Below are the records. Retype exactly the lines between the lines holding "This template works" and "Your GitHub project", inclusive.
=-=-=-=-=
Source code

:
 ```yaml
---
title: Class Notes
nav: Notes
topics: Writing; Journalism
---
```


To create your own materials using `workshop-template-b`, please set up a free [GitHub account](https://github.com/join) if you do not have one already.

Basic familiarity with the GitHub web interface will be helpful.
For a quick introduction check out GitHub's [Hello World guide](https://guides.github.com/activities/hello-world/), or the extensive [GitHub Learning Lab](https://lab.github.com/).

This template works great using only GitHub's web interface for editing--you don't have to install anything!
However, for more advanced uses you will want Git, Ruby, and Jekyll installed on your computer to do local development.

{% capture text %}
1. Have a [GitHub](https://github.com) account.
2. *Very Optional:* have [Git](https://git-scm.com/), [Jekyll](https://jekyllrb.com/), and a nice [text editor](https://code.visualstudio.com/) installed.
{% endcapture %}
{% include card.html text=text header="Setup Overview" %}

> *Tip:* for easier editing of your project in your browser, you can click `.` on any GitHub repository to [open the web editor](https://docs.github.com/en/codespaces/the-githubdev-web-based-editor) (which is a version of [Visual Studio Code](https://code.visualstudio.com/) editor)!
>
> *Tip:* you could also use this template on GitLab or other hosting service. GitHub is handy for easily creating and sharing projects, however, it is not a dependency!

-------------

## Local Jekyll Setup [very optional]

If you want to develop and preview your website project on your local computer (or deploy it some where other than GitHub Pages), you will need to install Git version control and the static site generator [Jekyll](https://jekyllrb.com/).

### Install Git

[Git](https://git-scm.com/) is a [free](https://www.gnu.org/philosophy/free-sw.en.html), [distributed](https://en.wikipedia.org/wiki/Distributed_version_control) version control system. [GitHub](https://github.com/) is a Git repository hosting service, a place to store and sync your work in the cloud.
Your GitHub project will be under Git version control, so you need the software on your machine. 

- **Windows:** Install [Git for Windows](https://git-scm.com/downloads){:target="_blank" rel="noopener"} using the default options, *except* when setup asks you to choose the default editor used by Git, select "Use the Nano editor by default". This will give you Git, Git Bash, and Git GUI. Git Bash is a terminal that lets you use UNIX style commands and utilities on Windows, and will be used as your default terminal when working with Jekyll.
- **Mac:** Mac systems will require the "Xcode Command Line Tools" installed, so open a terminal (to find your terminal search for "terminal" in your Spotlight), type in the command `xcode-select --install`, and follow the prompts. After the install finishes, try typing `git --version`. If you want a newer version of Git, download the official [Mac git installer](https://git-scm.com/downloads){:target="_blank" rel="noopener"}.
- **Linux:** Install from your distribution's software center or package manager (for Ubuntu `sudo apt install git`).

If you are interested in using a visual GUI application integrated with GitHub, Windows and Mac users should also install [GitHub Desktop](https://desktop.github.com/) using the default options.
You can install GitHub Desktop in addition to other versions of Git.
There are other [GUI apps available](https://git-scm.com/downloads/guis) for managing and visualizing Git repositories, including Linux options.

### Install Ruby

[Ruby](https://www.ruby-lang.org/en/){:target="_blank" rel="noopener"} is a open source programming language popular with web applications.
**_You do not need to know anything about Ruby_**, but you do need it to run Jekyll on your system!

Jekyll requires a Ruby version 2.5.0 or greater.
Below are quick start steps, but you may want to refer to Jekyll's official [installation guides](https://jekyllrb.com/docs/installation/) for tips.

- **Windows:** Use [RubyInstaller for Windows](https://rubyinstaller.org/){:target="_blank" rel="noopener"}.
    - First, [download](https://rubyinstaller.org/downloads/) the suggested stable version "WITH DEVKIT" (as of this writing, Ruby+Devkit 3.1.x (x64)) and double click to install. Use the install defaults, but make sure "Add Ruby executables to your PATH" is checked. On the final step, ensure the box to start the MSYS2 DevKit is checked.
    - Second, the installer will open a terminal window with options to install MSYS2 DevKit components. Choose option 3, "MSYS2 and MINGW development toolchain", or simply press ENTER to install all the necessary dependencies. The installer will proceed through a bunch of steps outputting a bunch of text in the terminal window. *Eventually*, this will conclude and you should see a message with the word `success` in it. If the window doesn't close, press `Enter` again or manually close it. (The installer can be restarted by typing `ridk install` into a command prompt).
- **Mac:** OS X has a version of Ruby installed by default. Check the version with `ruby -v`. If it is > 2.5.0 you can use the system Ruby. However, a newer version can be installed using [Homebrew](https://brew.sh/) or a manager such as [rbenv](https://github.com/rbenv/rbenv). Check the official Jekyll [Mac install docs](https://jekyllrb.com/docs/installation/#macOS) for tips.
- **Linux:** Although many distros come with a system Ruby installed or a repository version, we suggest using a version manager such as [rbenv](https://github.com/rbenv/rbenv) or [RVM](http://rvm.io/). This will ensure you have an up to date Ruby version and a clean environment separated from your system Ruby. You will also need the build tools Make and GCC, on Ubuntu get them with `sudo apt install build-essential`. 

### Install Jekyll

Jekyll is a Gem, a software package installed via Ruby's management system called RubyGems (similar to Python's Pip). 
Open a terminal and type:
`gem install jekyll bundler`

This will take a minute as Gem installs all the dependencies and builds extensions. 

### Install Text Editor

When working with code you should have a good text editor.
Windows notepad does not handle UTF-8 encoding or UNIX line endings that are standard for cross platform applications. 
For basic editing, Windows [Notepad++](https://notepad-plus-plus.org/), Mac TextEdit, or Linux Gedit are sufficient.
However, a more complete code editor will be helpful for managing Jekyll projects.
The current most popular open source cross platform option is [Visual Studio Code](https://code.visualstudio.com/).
=-=-=-=-=
OUTPUT BELOW:
This template works great using only GitHub's web interface for editing--you don't have to install anything!
However, for more advanced uses you will want Git, Ruby, and Jekyll installed on your computer to do local development.

{% capture text %}
1. Have a [GitHub](https://github.com) account.
2. *Very Optional:* have [Git](https://git-scm.com/), [Jekyll](https://jekyllrb.com/), and a nice [text editor](https://code.visualstudio.com/) installed.
{% endcapture %}
{% include card.html text=text header="Setup Overview" %}

> *Tip:* for easier editing of your project in your browser, you can click `.` on any GitHub repository to [open the web editor](https://docs.github.com/en/codespaces/the-githubdev-web-based-editor) (which is a version of [Visual Studio Code](https://code.visualstudio.com/) editor)!
>
> *Tip:* you could also use this template on GitLab or other hosting service. GitHub is handy for easily creating and sharing projects, however, it is not a dependency!

-------------

## Local Jekyll Setup [very optional]

If you want to develop and preview your website project on your local computer (or deploy it some where other than GitHub Pages), you will need to install Git version control and the static site generator [Jekyll](https://jekyllrb.com/).

### Install Git

[Git](https://git-scm.com/) is a [free](https://www.gnu.org/philosophy/free-sw.en.html), [distributed](https://en.wikipedia.org/wiki/Distributed_version_control) version control system. [GitHub](https://github.com/) is a Git repository hosting service, a place to store and sync your work in the cloud.
Your GitHub project will be under Git version control, so you need the software on your machine. 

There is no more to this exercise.